Rule 8 – Consider the factory and supply chain
The start of any product development exercise is likely to be in the kitchen or development laboratory and at this point the factory can seem a long way away. Indeed your supply chain colleagues may not have even decided which factory will eventually manufacture your product. It is important however to at least think about the likely factory unit operations that may eventually apply and design some robustness into your products at an early stage. For example heat transfer is much less efficient in a factory processing vessel than in a saucepan, so it may be worth heating up the product slowly and quickly to see if the resulting product quality is different.

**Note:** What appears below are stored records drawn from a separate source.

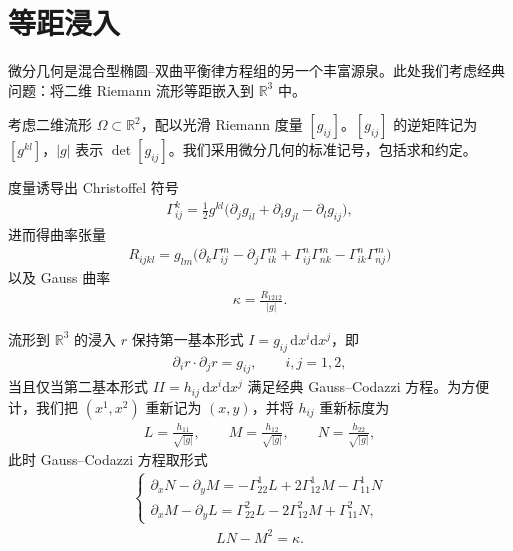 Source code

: \documentclass[../../main.tex]{subfiles}
\begin{document}
\section{等距浸入}\label{section:ch18-等距浸入}

微分几何是混合型椭圆--双曲平衡律方程组的另一个丰富源泉。此处我们考虑经典问题：将二维 Riemann 流形等距嵌入到 $\mathbb{R}^3$ 中。

考虑二维流形 $\Omega\subset\mathbb{R}^2$，配以光滑 Riemann 度量 $[g_{ij}]$。$[g_{ij}]$ 的逆矩阵记为 $[g^{kl}]$，$|g|$ 表示 $\det[g_{ij}]$。我们采用微分几何的标准记号，包括求和约定。

度量诱导出 Christoffel 符号
\begin{align}
\Gamma_{ij}^k=\frac12 g^{kl}\bigl(\partial_j g_{il}+\partial_i g_{jl}-\partial_l g_{ij}\bigr),
\label{align:ch18-1871}
\end{align}
进而得曲率张量
\begin{align}
R_{ijkl}=g_{lm}\bigl(\partial_k\Gamma_{ij}^m-\partial_j\Gamma_{ik}^m+\Gamma_{ij}^n\Gamma_{nk}^m-\Gamma_{ik}^n\Gamma_{nj}^m\bigr)
\label{align:ch18-1872}
\end{align}
以及 Gauss 曲率
\begin{align}
\kappa=\frac{R_{1212}}{|g|}.
\label{align:ch18-1873}
\end{align}

流形到 $\mathbb{R}^3$ 的浸入 $r$ 保持第一基本形式 $I=g_{ij}\,\mathrm{d}x^i\mathrm{d}x^j$，即
\begin{align}
\partial_i r\cdot\partial_j r=g_{ij},\qquad i,j=1,2,
\label{align:ch18-1874}
\end{align}
当且仅当第二基本形式 $II=h_{ij}\,\mathrm{d}x^i\mathrm{d}x^j$ 满足经典 Gauss--Codazzi 方程。为方便计，我们把 $(x^1,x^2)$ 重新记为 $(x,y)$，并将 $h_{ij}$ 重新标度为
\begin{align}
L=\frac{h_{11}}{\sqrt{|g|}},\qquad M=\frac{h_{12}}{\sqrt{|g|}},\qquad N=\frac{h_{22}}{\sqrt{|g|}},
\label{align:ch18-1875}
\end{align}
此时 Gauss--Codazzi 方程取形式
\begin{align}
\begin{cases}
\partial_x N-\partial_y M=-\Gamma_{22}^1 L+2\Gamma_{12}^1 M-\Gamma_{11}^1 N\\
\partial_x M-\partial_y L=\Gamma_{22}^2 L-2\Gamma_{12}^2 M+\Gamma_{11}^2 N,
\end{cases}
\label{align:ch18-1876}
\end{align}
\begin{align}
LN-M^2=\kappa.
\label{align:ch18-1877}
\end{align}
\end{document}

The supply chain from the factory to the supermarket shelf will also influence the product quality. If you’re worried that transportation may cause some product instability, then you can carry out a simple shake test in the laboratory to simulate this. And a few temperature cycles on your kitchen product would not go amiss either.
Rule 9 – Be an ambassador for your product
You will have spent hours, or perhaps days, in the kitchen, laboratory, pilot plant and factory developing your product so nobody will be more committed than you to the success of your product. And, of course, if the product is not on the supermarket shelf then nobody can buy it. So my advice is to check your local supermarkets soon after launch. If your product is missing then ask for it – of course you will then have to buy a pack but this is no problem as it tastes so good! If you see a damaged or dirty pack on the shelf then buy it yourself rather than leaving it for someone else to complain about. You can investigate the issue in your own time rather than being panicked by your colleagues in the quality department!
Finally, you must protect your product against attempts to ruin the quality through cost-savings. It is likely that the margin at launch will not be at the level required by your colleagues in finance, but changing it too early may mean that the consumers will not return. So proceed cautiously.
Rule 10 – Be careful with ingredients
It’s very convenient when developing a product to nip down to the supermarket to buy your new ingredients. This is fine at the early stages when you are coming up with the chef’s quality benchmark, but you will quickly need to revert to industrial ingredients that will eventually find their way into the factory. The supermarket versions may be of variable specification and not available in suitable quantities for large-scale production, so use them with caution.
Finally, you must consider the markets that your product will be sold in at an early stage of the project. The ingredients you select must of course be legally allowed in all of the markets that you intend selling your product in, so it may be necessary to switch from one ingredient type to another in order to future-proof your product.